▸ INSTRUCTIONS TO FOLLOW
Return each line of the data below that contains the string "Déclaration".

────

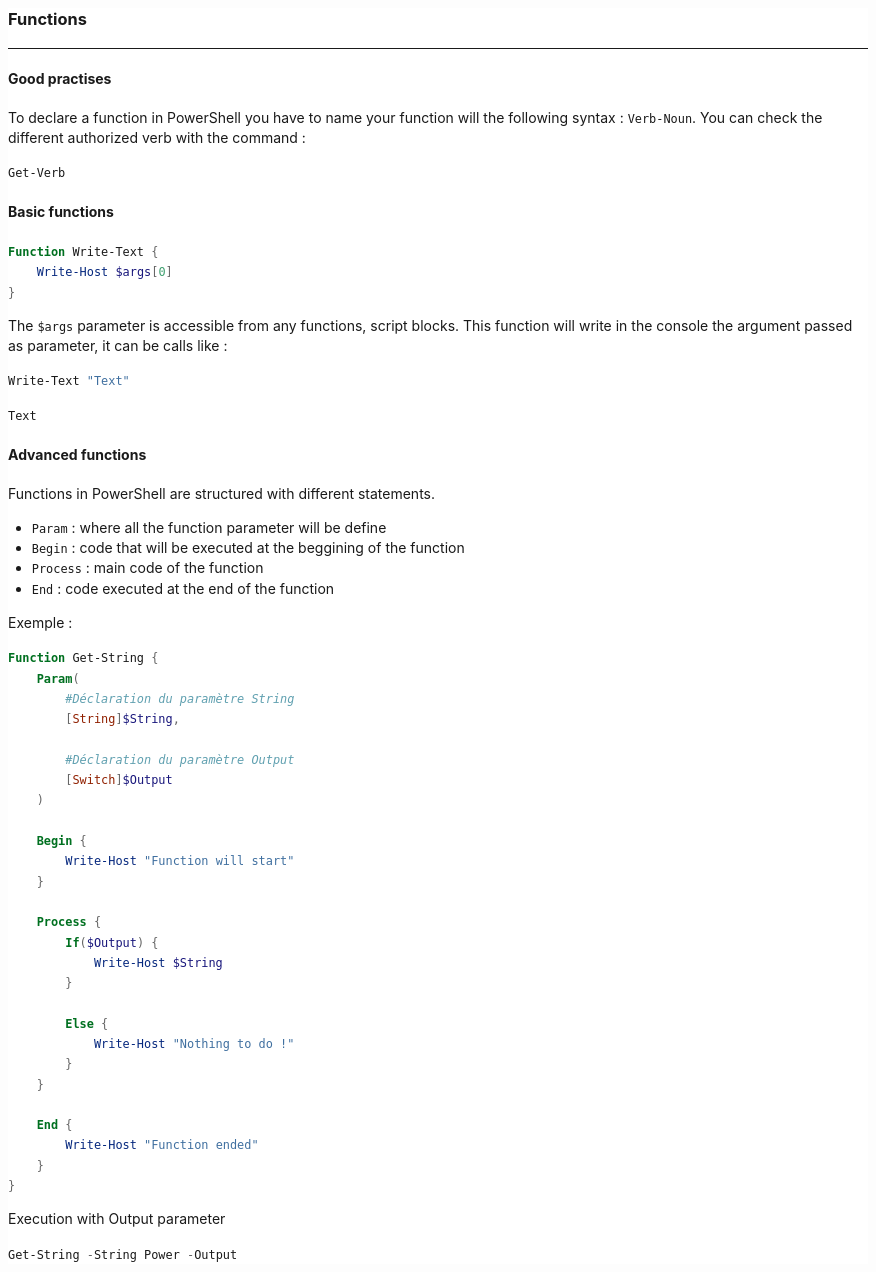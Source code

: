 ### Functions
---
#### **Good practises**

To declare a function in PowerShell you have to name your function will the following syntax : ```Verb-Noun```. You can check the different authorized verb with the command :
```ps1
Get-Verb
```

#### **Basic functions**
```ps1
Function Write-Text {
    Write-Host $args[0]
}
```
The ```$args``` parameter is accessible from any functions, script blocks.
This function will write in the console the argument passed as parameter, it can be calls like :
```ps1
Write-Text "Text"
```
```ps1
Text
```

#### **Advanced functions**

Functions in PowerShell are structured with different statements.
- ```Param``` : where all the function parameter will be define
- ```Begin``` : code that will be executed at the beggining of the function
- ```Process``` : main code of the function
- ```End``` : code executed at the end of the function

Exemple :
```ps1
Function Get-String {
    Param(
        #Déclaration du paramètre String
        [String]$String,

        #Déclaration du paramètre Output
        [Switch]$Output
    )

    Begin {
        Write-Host "Function will start"
    }

    Process {
        If($Output) {
            Write-Host $String
        }

        Else {
            Write-Host "Nothing to do !"
        }
    }

    End {
        Write-Host "Function ended"
    }
}
```
Execution with Output parameter
```ps1
Get-String -String Power -Output
```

────

▸ YOUR RESPONSE
        #Déclaration du paramètre String
        #Déclaration du paramètre Output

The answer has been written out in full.